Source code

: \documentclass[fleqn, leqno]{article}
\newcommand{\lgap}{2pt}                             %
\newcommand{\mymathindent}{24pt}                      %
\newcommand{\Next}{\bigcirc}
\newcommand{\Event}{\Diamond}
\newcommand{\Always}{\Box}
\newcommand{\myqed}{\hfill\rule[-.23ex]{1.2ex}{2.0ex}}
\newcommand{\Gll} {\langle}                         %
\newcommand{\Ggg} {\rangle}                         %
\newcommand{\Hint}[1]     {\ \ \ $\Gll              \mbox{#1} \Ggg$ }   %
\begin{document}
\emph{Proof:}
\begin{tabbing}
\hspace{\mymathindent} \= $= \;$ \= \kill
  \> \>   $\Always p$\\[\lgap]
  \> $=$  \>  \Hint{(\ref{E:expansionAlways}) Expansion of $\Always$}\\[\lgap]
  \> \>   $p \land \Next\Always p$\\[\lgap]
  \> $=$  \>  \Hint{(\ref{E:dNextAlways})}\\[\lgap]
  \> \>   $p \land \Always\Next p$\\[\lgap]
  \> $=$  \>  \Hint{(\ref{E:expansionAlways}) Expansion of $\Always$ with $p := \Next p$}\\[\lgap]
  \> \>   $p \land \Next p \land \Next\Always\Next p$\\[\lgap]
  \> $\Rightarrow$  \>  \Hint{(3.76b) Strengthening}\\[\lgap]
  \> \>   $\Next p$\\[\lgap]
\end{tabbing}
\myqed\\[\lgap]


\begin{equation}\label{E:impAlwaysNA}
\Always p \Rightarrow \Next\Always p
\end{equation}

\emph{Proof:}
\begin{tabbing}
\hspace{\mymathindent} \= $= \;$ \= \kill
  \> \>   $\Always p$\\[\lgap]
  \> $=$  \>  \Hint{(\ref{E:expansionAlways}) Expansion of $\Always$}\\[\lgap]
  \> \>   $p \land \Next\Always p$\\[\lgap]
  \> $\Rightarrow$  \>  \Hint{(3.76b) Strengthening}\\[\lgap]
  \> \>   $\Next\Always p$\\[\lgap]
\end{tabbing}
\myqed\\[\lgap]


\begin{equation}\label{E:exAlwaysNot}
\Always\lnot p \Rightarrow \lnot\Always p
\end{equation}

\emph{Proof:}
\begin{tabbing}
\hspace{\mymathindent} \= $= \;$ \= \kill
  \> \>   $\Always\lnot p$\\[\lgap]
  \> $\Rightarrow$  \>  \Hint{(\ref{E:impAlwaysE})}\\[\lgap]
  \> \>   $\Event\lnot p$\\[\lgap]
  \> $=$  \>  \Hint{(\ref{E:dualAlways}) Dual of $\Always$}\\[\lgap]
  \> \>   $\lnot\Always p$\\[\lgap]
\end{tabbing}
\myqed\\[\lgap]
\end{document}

> Instructions for the task:
The answer should be one number, the count of lines in the data that include the string "Event".

> Written solution:
2